From the line that contains "82 Publish the" down to the last line of the data below, transcribe every line exactly.

»»

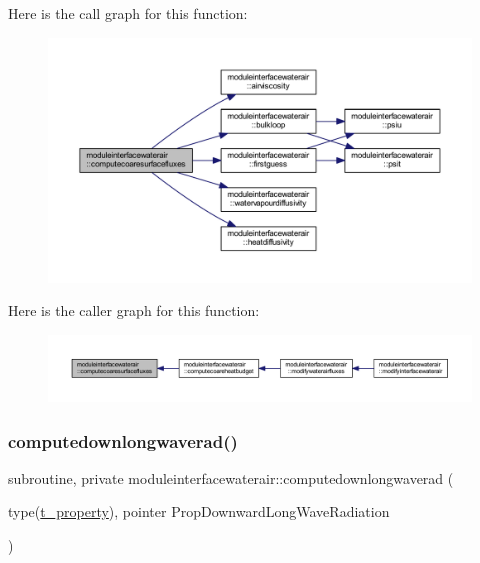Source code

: Here is the call graph for this function\+:\nopagebreak
\begin{figure}[H]
\begin{center}
\leavevmode
\includegraphics[width=350pt]{namespacemoduleinterfacewaterair_a542e31b196bb8758541444a1a4f7bd77_cgraph}
\end{center}
\end{figure}
Here is the caller graph for this function\+:\nopagebreak
\begin{figure}[H]
\begin{center}
\leavevmode
\includegraphics[width=350pt]{namespacemoduleinterfacewaterair_a542e31b196bb8758541444a1a4f7bd77_icgraph}
\end{center}
\end{figure}
\mbox{\label{namespacemoduleinterfacewaterair_ae3df7c61e2dbd50895d272ec3bdb3d28}} 
\subsubsection{\texorpdfstring{computedownlongwaverad()}{computedownlongwaverad()}}
{\footnotesize\ttfamily subroutine, private moduleinterfacewaterair\+::computedownlongwaverad (\begin{DoxyParamCaption}\item[{type(\mbox{\hyperlink{structmoduleinterfacewaterair_1_1t__property}{t\+\_\+property}}), pointer}]{Prop\+Downward\+Long\+Wave\+Radiation }\end{DoxyParamCaption})\hspace{0.3cm}{\ttfamily [private]}}

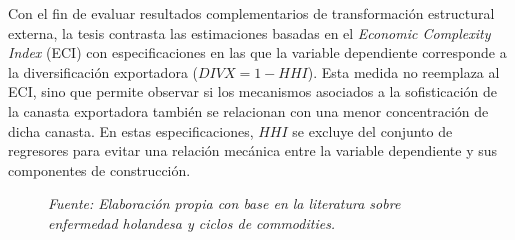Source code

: \documentclass[../../PTFM.tex]{subfiles}
\begin{document}
	Con el fin de evaluar resultados complementarios de transformación estructural externa, la tesis contrasta las estimaciones basadas en el \textit{Economic Complexity Index} (ECI) con especificaciones en las que la variable dependiente corresponde a la diversificación exportadora ($DIVX=1-HHI$). Esta medida no reemplaza al ECI, sino que permite observar si los mecanismos asociados a la sofisticación de la canasta exportadora también se relacionan con una menor concentración de dicha canasta. En estas especificaciones, $HHI$ se excluye del conjunto de regresores para evitar una relación mecánica entre la variable dependiente y sus componentes de construcción.

	\begin{figure}[H]
		\centering
		\caption[Mecanismo boom y ajuste post-boom]{Esquema conceptual del mecanismo de boom de commodities y el proceso de ajuste posterior sobre actividades transables y transformación estructural externa.}

		\label{fig:esquema_boom_postboom_vertical}
		\caption*{\footnotesize \textit{Fuente: Elaboración propia con base en la literatura sobre enfermedad holandesa y ciclos de commodities.}}
	\end{figure}
\end{document}
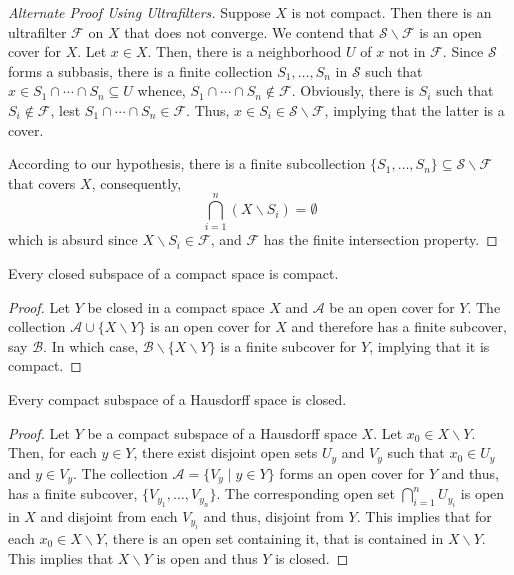 \begin{proof}[Alternate Proof Using Ultrafilters]
    Suppose $X$ is not compact. Then there is an ultrafilter $\mathscr F$ on $X$ that does not converge. We contend that $\mathcal S\backslash\mathscr F$ is an open cover for $X$. Let $x\in X$. Then, there is a neighborhood $U$ of $x$ not in $\mathscr F$. Since $\mathcal S$ forms a subbasis, there is a finite collection $S_1,\ldots,S_n$ in $\mathcal S$ such that $x\in S_1\cap\cdots\cap S_n\subseteq U$ whence, $S_1\cap\cdots\cap S_n\notin\mathscr F$. Obviously, there is $S_i$ such that $S_i\notin\mathscr F$, lest $S_1\cap\cdots\cap S_n\in\mathscr F$. Thus, $x\in S_i\in\mathcal S\backslash\mathscr F$, implying that the latter is a cover.

    According to our hypothesis, there is a finite subcollection $\{S_1,\ldots,S_n\}\subseteq\mathcal S\backslash\mathscr F$ that covers $X$, consequently, 
    \begin{equation*}
        \bigcap_{i = 1}^n(X\backslash S_i) = \emptyset
    \end{equation*}
    which is absurd since $X\backslash S_i\in\mathscr F$, and $\mathscr F$ has the finite intersection property.
\end{proof}

\begin{theorem}
    Every closed subspace of a compact space is compact.
\end{theorem}
\begin{proof}
    Let $Y$ be closed in a compact space $X$ and $\mathscr{A}$ be an open cover for $Y$. The collection $\mathscr{A}\cup\{X\backslash Y\}$ is an open cover for $X$ and therefore has a finite subcover, say $\mathscr{B}$. In which case, $\mathscr{B}\backslash\{X\backslash Y\}$ is a finite subcover for $Y$, implying that it is compact.
\end{proof}

\begin{theorem}
    Every compact subspace of a Hausdorff space is closed.
\end{theorem}
\begin{proof}
    Let $Y$ be a compact subspace of a Hausdorff space $X$. Let $x_0\in X\backslash Y$. Then, for each $y\in Y$, there exist disjoint open sets $U_y$ and $V_y$ such that $x_0\in U_y$ and $y\in V_y$. The collection $\mathscr{A} = \{V_y\mid y\in Y\}$ forms an open cover for $Y$ and thus, has a finite subcover, $\{V_{y_1},\ldots,V_{y_n}\}$. The corresponding open set $\bigcap_{i=1}^n U_{y_i}$ is open in $X$ and disjoint from each $V_{y_i}$ and thus, disjoint from $Y$. This implies that for each $x_0\in X\backslash Y$, there is an open set containing it, that is contained in $X\backslash Y$. This implies that $X\backslash Y$ is open and thus $Y$ is closed.
\end{proof}

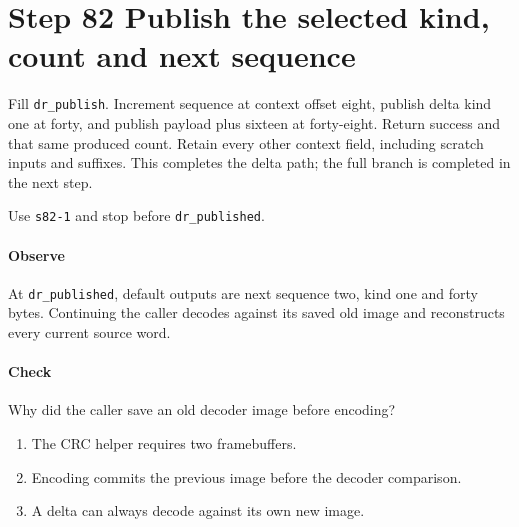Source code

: \section{Step 82 Publish the selected kind, count and next sequence}
Fill \texttt{dr\_publish}. Increment sequence at context offset eight, publish delta kind one at forty, and publish payload plus sixteen at forty-eight. Return success and that same produced count. Retain every other context field, including scratch inputs and suffixes. This completes the delta path; the full branch is completed in the next step.

Use \texttt{s82-1} and stop before \texttt{dr\_published}.

\paragraph{Observe} At \texttt{dr\_published}, default outputs are next sequence two, kind one and forty bytes. Continuing the caller decodes against its saved old image and reconstructs every current source word.

\paragraph{Check} Why did the caller save an old decoder image before encoding?
\begin{enumerate}[label=\Alph*.]
\item The CRC helper requires two framebuffers.
\item Encoding commits the previous image before the decoder comparison.
\item A delta can always decode against its own new image.
\end{enumerate}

««

→ Expected answer
: \section{Step 82 Publish the selected kind, count and next sequence}
Fill \texttt{dr\_publish}. Increment sequence at context offset eight, publish delta kind one at forty, and publish payload plus sixteen at forty-eight. Return success and that same produced count. Retain every other context field, including scratch inputs and suffixes. This completes the delta path; the full branch is completed in the next step.

Use \texttt{s82-1} and stop before \texttt{dr\_published}.

\paragraph{Observe} At \texttt{dr\_published}, default outputs are next sequence two, kind one and forty bytes. Continuing the caller decodes against its saved old image and reconstructs every current source word.

\paragraph{Check} Why did the caller save an old decoder image before encoding?
\begin{enumerate}[label=\Alph*.]
\item The CRC helper requires two framebuffers.
\item Encoding commits the previous image before the decoder comparison.
\item A delta can always decode against its own new image.
\end{enumerate}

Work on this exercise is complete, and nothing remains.